My original thought was that we could use the Cosmic Microwave Background Radiation (CMDR) to silhouette exoplanets as they orbit their stars. I discussed my idea with Dr. Robert Nemeroff, one of the editors of the "Astronomy Picture of the Day" website. He pointed out that planets would be glowing highly in radio waves and microwaves either reflecting from their parent star or producing them themselves as gas giants do. I knew that they might reflect radio waves and microwaves from their stars, but only if the planet is not between us and its star.

I did some research and found that different types of planetary material will absorb different amounts of radio waves and microwaves. Rocky material has a dielectric constant of 2 – 8. The dielectric value of a material defines how much radio waves and microwaves they will absorb. Water on the other hand has a dielectric value that varies based on its temperature. At -30° C the value is 99, at 0° C the value is 88, at 20° C the value is 80 and at 80° C the value is 61. Given this, a water covered planet would reflect less energy than a rocky planet would. An ice covered planet would reflect even less energy than a water planet. So we are lucky in that the strength of the reflected radiation will tell is if the planet is covered in water or ice and approximately how much of the planet is covered.

Gas Giants and Their Moons:

With the extreme resolution of the VLBA we will be able to detect earth sized exomoons around gas giants belonging to the closer star systems as well. Below is a chart that shows estimated distances of an exomoon (in pixels) as it would be shown in an image. The actual distance used to estimate the below image pixel spacing is based on a gas giant the size of Jupiter with a moon at the equivalent distance that Europa orbits Jupiter. The image size of a Jupiter sized gas giant is also shown for comparison. With luck we will find some exomoons belonging to gas giants in the goldilocks zones.

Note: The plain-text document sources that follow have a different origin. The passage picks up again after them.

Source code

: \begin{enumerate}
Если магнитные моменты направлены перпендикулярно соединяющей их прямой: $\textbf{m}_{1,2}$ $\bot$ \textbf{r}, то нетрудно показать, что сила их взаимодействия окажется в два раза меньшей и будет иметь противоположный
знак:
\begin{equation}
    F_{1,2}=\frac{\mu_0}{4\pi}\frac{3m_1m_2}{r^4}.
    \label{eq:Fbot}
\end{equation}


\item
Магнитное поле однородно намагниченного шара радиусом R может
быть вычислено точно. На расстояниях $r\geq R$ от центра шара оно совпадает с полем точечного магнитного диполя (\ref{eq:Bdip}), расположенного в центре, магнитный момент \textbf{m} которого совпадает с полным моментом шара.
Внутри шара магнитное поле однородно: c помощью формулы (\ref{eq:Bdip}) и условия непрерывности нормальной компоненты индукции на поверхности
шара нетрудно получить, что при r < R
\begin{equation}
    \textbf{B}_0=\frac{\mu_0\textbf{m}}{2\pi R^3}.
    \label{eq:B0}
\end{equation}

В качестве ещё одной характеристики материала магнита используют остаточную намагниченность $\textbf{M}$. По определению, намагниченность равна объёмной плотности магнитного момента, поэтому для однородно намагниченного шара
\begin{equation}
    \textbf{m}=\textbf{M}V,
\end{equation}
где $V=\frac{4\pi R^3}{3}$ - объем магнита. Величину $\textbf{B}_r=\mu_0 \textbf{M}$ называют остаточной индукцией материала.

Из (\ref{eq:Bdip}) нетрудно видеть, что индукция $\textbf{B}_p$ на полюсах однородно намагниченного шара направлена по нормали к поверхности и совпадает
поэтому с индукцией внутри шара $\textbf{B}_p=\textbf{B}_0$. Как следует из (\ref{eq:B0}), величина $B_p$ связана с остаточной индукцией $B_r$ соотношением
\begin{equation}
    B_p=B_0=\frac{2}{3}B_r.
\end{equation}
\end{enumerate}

Parent Star Europa Equivalent Jupiter Gas
Distance Distance Giant Size
4.3 ly 300 pixels 74 pixels
10 ly 134 pixels 31 pixels
15 ly 88 pixels 20 pixels
20 ly 66 pixels 15 pixels
25 ly 52 pixels 12 pixels
30 ly 43 pixels 10 pixels
35 ly 37 pixels 9 pixels
40 ly 33 pixels 8 pixels
45 ly 29 pixels 7 pixels
50 ly 26 pixels 6 pixels
55 ly 24 pixels 5 pixels
60 ly 22 pixels 5 pixels
(Note: values were determined using CAD)

Because I am basically an amateur astronomer, I don't have access to the VLBA but I was hoping that some astronomers reading this post that would work in the exoplanet field or know of any, would be able to take this new exoplanet detection method and test use it. I was thinking that the first star system to be searched should be Gliese 581 to verify its method as well as verify the Gleise581g and its other planets. A couple other systems (23 Librae b and HD 69830) have been found to have gas giants in the habitable zones as well and should be checked out in follow up sessions with the VLBA to detect any habitable exomoons.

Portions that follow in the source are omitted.